*** Input data Section Begins ***

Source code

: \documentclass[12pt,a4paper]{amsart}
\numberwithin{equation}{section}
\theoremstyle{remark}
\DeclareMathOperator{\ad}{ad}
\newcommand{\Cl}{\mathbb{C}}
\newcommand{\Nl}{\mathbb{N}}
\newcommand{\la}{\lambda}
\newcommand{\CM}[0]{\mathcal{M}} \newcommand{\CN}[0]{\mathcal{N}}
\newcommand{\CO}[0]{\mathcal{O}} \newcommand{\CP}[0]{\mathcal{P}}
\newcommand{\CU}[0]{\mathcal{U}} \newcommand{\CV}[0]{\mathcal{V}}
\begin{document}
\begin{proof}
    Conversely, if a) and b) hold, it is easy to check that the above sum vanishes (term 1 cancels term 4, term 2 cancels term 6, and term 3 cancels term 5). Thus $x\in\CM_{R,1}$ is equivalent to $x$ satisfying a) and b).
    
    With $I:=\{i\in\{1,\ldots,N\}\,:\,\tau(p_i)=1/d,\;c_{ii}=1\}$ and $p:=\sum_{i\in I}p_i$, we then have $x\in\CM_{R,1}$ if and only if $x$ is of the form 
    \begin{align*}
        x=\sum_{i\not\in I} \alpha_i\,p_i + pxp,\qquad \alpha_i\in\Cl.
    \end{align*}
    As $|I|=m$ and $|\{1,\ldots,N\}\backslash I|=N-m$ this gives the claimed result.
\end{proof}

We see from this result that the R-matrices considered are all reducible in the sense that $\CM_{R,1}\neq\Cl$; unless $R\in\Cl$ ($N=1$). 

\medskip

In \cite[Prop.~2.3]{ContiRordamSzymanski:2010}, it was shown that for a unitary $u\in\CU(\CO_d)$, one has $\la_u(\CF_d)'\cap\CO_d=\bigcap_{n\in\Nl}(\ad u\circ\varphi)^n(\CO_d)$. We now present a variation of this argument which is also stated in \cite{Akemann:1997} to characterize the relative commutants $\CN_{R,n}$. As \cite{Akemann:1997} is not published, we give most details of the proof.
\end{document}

*** Input data Section Ends ***
*** Input data Section Begins ***

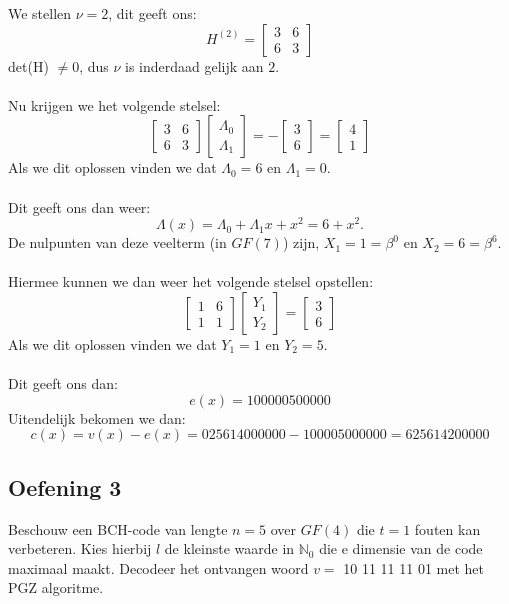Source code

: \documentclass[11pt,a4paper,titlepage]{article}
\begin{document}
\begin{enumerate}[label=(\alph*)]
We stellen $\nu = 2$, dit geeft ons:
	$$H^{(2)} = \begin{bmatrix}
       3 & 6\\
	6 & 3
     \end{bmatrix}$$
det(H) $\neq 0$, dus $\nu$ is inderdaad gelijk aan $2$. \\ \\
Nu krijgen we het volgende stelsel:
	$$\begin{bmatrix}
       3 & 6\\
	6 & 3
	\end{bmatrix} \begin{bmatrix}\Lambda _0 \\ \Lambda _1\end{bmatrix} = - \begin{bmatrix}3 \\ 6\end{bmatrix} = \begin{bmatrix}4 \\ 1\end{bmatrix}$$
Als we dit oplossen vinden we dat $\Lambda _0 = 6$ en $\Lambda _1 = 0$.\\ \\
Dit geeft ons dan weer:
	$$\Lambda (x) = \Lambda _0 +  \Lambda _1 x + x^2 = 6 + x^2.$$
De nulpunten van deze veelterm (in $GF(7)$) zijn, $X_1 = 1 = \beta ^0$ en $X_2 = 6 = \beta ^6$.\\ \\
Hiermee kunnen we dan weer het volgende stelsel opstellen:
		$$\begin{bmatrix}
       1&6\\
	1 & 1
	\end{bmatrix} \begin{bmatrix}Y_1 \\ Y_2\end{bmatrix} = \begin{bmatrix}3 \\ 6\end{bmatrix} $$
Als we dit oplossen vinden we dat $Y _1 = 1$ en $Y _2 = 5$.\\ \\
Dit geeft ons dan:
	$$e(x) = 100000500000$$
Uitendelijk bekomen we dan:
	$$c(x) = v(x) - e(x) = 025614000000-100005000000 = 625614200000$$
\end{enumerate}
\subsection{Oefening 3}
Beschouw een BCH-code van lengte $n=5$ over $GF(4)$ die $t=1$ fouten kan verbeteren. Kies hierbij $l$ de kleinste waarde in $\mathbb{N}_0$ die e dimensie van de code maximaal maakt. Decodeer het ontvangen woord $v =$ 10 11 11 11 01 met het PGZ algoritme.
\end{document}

*** Input data Section Ends ***
*** Input data Section Begins ***

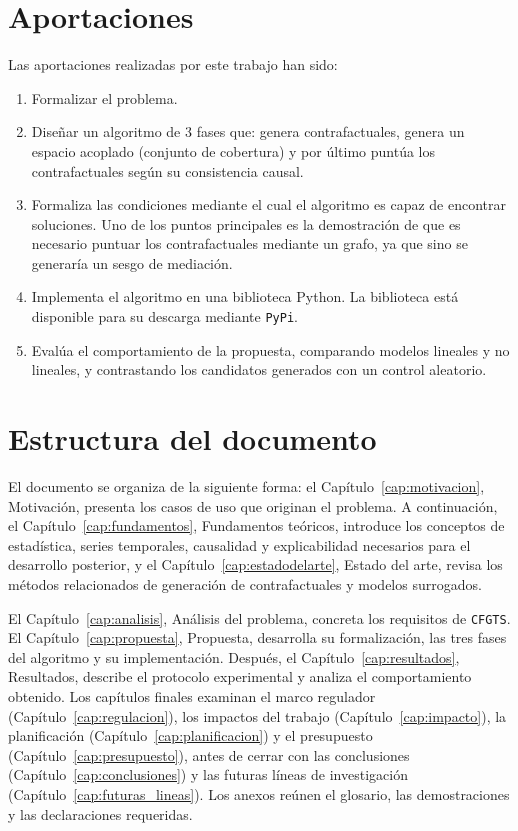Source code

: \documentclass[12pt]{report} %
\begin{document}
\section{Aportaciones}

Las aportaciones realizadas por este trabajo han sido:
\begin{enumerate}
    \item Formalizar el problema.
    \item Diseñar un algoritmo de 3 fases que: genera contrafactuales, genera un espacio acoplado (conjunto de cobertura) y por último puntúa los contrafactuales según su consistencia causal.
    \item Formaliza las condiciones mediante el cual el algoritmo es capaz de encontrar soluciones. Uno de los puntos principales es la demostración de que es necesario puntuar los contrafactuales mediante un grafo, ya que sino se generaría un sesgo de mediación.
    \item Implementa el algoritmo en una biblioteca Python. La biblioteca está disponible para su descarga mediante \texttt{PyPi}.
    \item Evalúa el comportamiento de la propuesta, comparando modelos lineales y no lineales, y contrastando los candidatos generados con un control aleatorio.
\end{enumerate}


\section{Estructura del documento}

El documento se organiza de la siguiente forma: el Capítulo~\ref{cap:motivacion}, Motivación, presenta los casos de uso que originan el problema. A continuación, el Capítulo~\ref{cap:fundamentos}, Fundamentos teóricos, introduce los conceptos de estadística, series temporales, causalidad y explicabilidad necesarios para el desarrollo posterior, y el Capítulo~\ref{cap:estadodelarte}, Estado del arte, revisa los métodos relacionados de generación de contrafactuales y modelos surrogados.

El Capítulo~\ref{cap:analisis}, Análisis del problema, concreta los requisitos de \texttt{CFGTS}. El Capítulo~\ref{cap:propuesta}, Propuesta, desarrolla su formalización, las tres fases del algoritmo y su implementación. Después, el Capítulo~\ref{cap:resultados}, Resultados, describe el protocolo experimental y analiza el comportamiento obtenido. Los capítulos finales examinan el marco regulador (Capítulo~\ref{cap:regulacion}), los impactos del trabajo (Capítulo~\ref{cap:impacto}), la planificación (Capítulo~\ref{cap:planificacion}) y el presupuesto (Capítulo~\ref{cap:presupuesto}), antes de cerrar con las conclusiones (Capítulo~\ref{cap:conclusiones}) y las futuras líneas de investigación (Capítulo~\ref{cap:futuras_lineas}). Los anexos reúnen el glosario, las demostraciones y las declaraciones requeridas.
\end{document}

*** Input data Section Ends ***

→ Task details
Only the lines above from the one with "Nu krijgen we" through the one with "Als we dit oplossen vinden we dat $\Lambda" should be duplicated, character for character.

→ Output below
Nu krijgen we het volgende stelsel:
	$$\begin{bmatrix}
       3 & 6\\
	6 & 3
	\end{bmatrix} \begin{bmatrix}\Lambda _0 \\ \Lambda _1\end{bmatrix} = - \begin{bmatrix}3 \\ 6\end{bmatrix} = \begin{bmatrix}4 \\ 1\end{bmatrix}$$
Als we dit oplossen vinden we dat $\Lambda _0 = 6$ en $\Lambda _1 = 0$.\\ \\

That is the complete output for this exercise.